ところで、これまでの”作品”をふり返ってみると、不思議に建物そのものよりも、そこで会い折衝した人々、時にはけんかのようにどなりあったような人々が、なつかしく思い出される。カトリックの復活祭前夜の儀式は、あかりをすべて消し、司祭、使徒とも灯のつけてないロウソクを手にして、司祭が燧石(ひうちいし)であたらしいをおこし、隣から隣へと灯をつけ合っていく。暗やみに小さくともった灯がつぎつぎに美しく広がってゆく。キリストの復活が語り広がってゆくのを象徴したものであろう。しかし、あるときその最初の灯で照らしだされたのは、アメリカ人神父が手にするライターだった。そして式後神父は言ったものだ。「ライターは燧石だ」。

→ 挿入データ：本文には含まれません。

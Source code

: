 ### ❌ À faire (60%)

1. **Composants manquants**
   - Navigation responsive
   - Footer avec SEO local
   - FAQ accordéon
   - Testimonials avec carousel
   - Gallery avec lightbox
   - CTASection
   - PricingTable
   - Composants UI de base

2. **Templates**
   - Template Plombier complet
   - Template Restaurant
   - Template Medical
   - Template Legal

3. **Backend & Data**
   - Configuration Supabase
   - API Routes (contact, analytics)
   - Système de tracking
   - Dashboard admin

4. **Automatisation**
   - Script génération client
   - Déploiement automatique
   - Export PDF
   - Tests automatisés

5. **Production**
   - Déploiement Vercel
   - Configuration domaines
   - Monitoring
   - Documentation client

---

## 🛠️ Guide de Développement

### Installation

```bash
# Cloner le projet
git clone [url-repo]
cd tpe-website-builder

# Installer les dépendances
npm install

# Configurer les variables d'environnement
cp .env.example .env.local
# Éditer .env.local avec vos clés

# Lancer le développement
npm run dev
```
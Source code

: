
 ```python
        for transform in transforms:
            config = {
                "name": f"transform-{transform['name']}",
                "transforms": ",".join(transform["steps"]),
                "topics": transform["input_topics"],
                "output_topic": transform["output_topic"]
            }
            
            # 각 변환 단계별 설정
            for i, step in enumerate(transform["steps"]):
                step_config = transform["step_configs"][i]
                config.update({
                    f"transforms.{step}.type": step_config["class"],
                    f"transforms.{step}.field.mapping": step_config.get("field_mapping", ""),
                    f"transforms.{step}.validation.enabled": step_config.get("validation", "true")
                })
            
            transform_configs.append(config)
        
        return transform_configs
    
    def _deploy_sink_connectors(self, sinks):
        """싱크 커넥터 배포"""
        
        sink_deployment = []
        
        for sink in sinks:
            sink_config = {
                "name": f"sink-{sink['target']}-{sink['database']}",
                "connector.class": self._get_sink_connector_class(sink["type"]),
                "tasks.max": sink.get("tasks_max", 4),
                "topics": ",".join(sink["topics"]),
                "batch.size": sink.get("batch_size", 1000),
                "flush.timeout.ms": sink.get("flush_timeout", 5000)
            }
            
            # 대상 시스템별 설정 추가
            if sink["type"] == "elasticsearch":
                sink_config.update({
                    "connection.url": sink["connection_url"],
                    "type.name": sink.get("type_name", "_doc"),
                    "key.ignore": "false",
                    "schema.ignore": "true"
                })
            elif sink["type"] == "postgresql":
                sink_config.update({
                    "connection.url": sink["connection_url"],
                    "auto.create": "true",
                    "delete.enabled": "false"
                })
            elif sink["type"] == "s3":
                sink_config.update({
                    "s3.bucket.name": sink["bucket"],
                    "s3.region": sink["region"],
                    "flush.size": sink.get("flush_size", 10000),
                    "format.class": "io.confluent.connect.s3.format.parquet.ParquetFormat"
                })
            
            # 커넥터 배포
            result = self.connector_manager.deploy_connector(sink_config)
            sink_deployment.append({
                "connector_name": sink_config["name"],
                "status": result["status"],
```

修道院もその目的によって二色ある。ひとつは学校や病院などを持つ。他のひとつは祈りと沈黙の世界だけである。後者の場合は私たちが仕事で行っても、会うのは院長だけであって他の尼さんたちは、俗人が来たぞという鈴の音で消え失せてしまう。ある神父がいうのに「その修道院に講義に行ったら、全員顔に布をたらして黙ったまま聞いていた。全く反応の見られない講義は難しい」と。

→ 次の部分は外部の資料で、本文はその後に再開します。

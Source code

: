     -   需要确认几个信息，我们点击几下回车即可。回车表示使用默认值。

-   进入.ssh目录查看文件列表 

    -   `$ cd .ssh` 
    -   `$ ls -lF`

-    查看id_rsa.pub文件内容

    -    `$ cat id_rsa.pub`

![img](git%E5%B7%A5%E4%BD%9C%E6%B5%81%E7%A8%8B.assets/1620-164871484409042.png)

気候風土によって建築は異なる。暑さを避けるにも日本では大きな窓で風を入れ、南欧では厚い壁と小さい窓で熱気をさえぎる。来日早々の人にはこちらが説得しきらなければ使える家にならない時もある。だが逆に私が生れる前から、日本に来られたままの神父もいる。先年亡くなられたが、先にかいたフロジャック師もそのお一人。大正初め宇都宮に大谷石で聖堂を建てたのもご自慢のお一つだった。この人、朝日賞を受けられたおり、副賞の50万円を「花より団子」と喜んだ事業家でもある。那須の60万坪(約198万平方メートル)の土地に精薄施設をもつなどの社会福祉法人 慈誠会を創設した。

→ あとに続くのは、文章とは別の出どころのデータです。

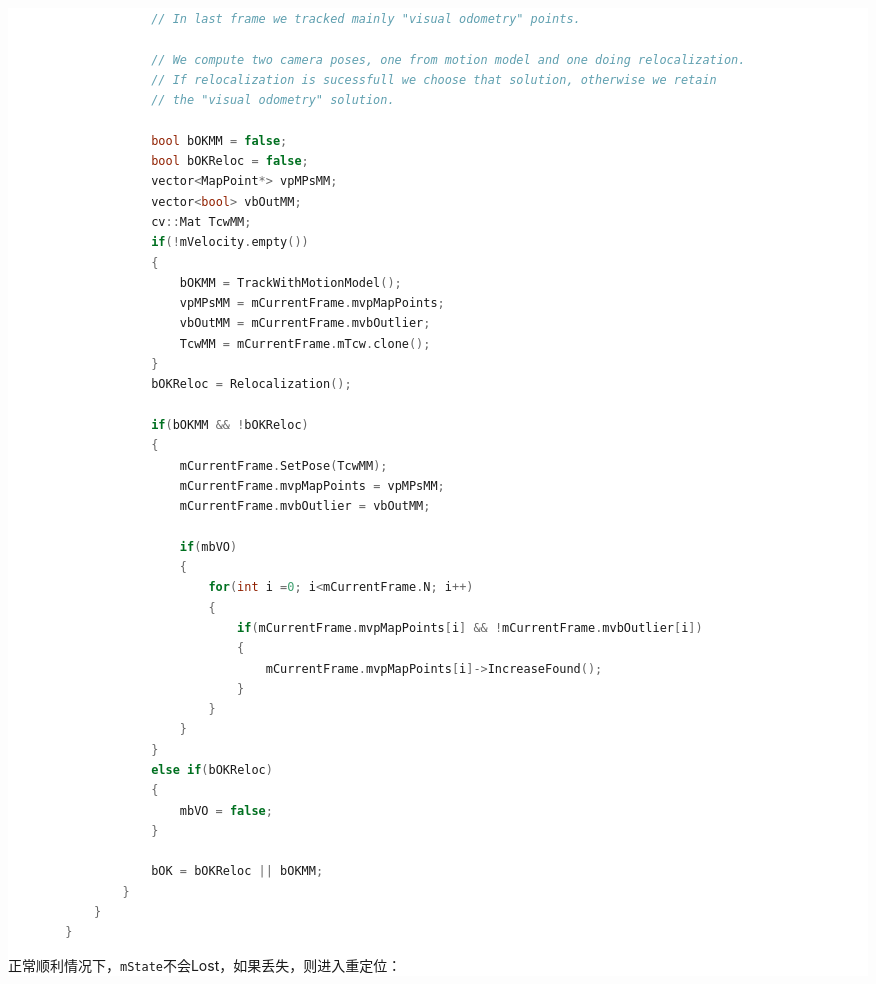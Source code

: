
 ```cpp
                    // In last frame we tracked mainly "visual odometry" points.

                    // We compute two camera poses, one from motion model and one doing relocalization.
                    // If relocalization is sucessfull we choose that solution, otherwise we retain
                    // the "visual odometry" solution.

                    bool bOKMM = false;
                    bool bOKReloc = false;
                    vector<MapPoint*> vpMPsMM;
                    vector<bool> vbOutMM;
                    cv::Mat TcwMM;
                    if(!mVelocity.empty())
                    {
                        bOKMM = TrackWithMotionModel();
                        vpMPsMM = mCurrentFrame.mvpMapPoints;
                        vbOutMM = mCurrentFrame.mvbOutlier;
                        TcwMM = mCurrentFrame.mTcw.clone();
                    }
                    bOKReloc = Relocalization();

                    if(bOKMM && !bOKReloc)
                    {
                        mCurrentFrame.SetPose(TcwMM);
                        mCurrentFrame.mvpMapPoints = vpMPsMM;
                        mCurrentFrame.mvbOutlier = vbOutMM;

                        if(mbVO)
                        {
                            for(int i =0; i<mCurrentFrame.N; i++)
                            {
                                if(mCurrentFrame.mvpMapPoints[i] && !mCurrentFrame.mvbOutlier[i])
                                {
                                    mCurrentFrame.mvpMapPoints[i]->IncreaseFound();
                                }
                            }
                        }
                    }
                    else if(bOKReloc)
                    {
                        mbVO = false;
                    }

                    bOK = bOKReloc || bOKMM;
                }
            }
        }
```

正常顺利情况下，`mState`不会Lost，如果丢失，则进入重定位：
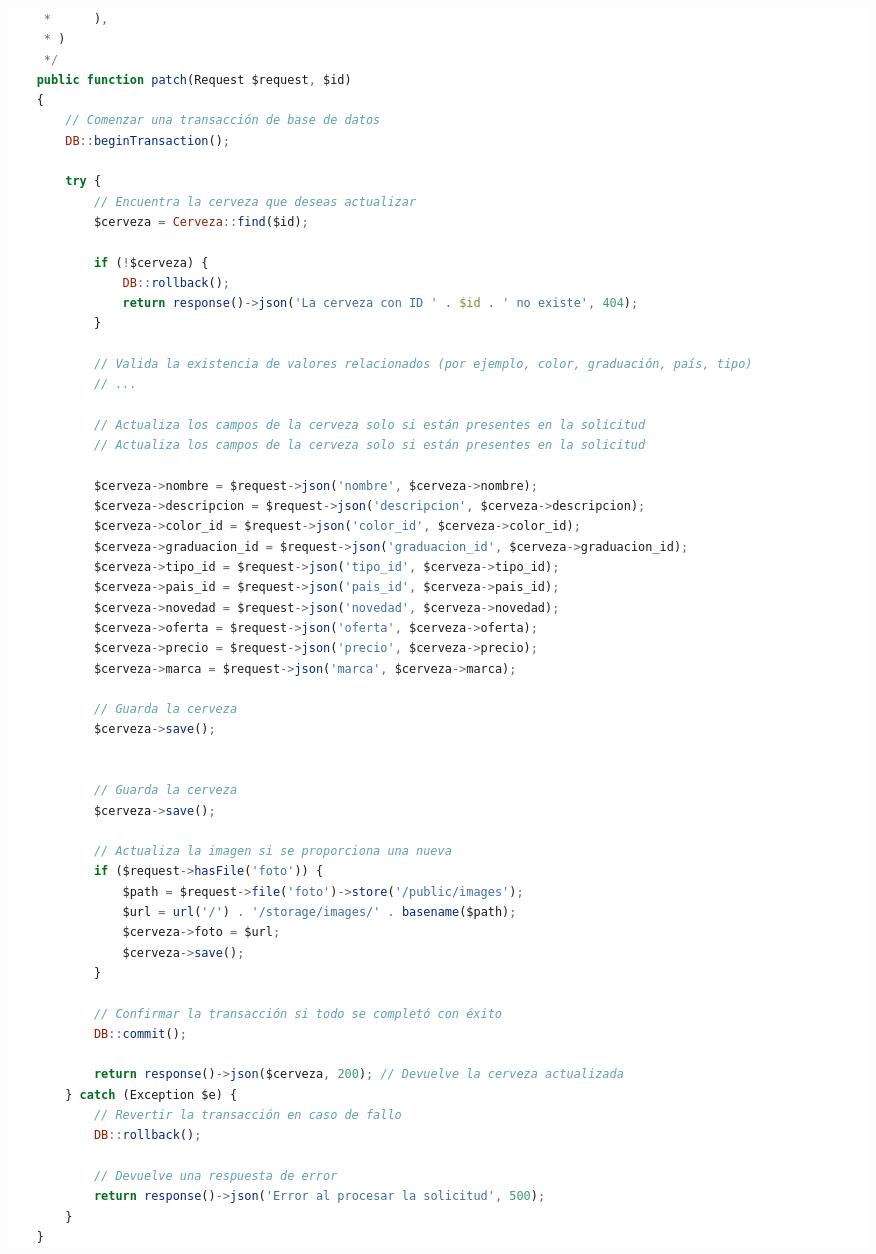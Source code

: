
 ```js
     *      ),
     * )
     */
    public function patch(Request $request, $id)
    {
        // Comenzar una transacción de base de datos
        DB::beginTransaction();

        try {
            // Encuentra la cerveza que deseas actualizar
            $cerveza = Cerveza::find($id);

            if (!$cerveza) {
                DB::rollback();
                return response()->json('La cerveza con ID ' . $id . ' no existe', 404);
            }

            // Valida la existencia de valores relacionados (por ejemplo, color, graduación, país, tipo)
            // ...

            // Actualiza los campos de la cerveza solo si están presentes en la solicitud
            // Actualiza los campos de la cerveza solo si están presentes en la solicitud

            $cerveza->nombre = $request->json('nombre', $cerveza->nombre);
            $cerveza->descripcion = $request->json('descripcion', $cerveza->descripcion);
            $cerveza->color_id = $request->json('color_id', $cerveza->color_id);
            $cerveza->graduacion_id = $request->json('graduacion_id', $cerveza->graduacion_id);
            $cerveza->tipo_id = $request->json('tipo_id', $cerveza->tipo_id);
            $cerveza->pais_id = $request->json('pais_id', $cerveza->pais_id);
            $cerveza->novedad = $request->json('novedad', $cerveza->novedad);
            $cerveza->oferta = $request->json('oferta', $cerveza->oferta);
            $cerveza->precio = $request->json('precio', $cerveza->precio);
            $cerveza->marca = $request->json('marca', $cerveza->marca);

            // Guarda la cerveza
            $cerveza->save();


            // Guarda la cerveza
            $cerveza->save();

            // Actualiza la imagen si se proporciona una nueva
            if ($request->hasFile('foto')) {
                $path = $request->file('foto')->store('/public/images');
                $url = url('/') . '/storage/images/' . basename($path);
                $cerveza->foto = $url;
                $cerveza->save();
            }

            // Confirmar la transacción si todo se completó con éxito
            DB::commit();

            return response()->json($cerveza, 200); // Devuelve la cerveza actualizada
        } catch (Exception $e) {
            // Revertir la transacción en caso de fallo
            DB::rollback();

            // Devuelve una respuesta de error
            return response()->json('Error al procesar la solicitud', 500);
        }
    }

```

東京大司教区の指名で、私が20年間に建てた10余りの教会の資金は大部分ドイツ・ケルン教区からの寄付ときく。先年ケルンでいくつかの教会に案内してもらったが、その時まだ第二次大戦被爆跡のれんが壁を残して小さな聖堂としているのも見た。手元をさいての寄付なのであった。欧州では都会でもいなかでも教会堂は町の中心に、前庭もなく建っている。日本の神社仏閣が美しい境内をもつのとは対照的である。教会は人々のつどうところ、社寺はひとりお参りするところともいえる。


静かに祈れる聖堂

カトリックもその元締めバチカンでの公会議の後、中世に形式化され過ぎた点を改めて新約聖書のころの純粋さに戻ろうとしている。一方ラテン語一点ばりだったミサの式などもその国のことばで行われるようになるなど、外来の宗教のにおいを取り去ってきている。だがゴシック式の高くのびたうす暗い中に、ステンドグラスを持つ聖堂に、教会らしさを感じる人もまだたくさんいる。フランスの農家のお年寄りが言っていた。「遠くても昔からの教会へ行く。新しい教会では祈れない」と。中世の聖堂がその信仰のあかしとして長い年月を費やし建てられた時代と現代とはあまりに隔たりがあるようだ。
祈れない聖堂は、祈れない現代を反映しているのだ、などと逃げることは、建築家としては出来ないことだ。静かにひとりお参りする気になれるような聖堂、それを建てねばならないと思っている。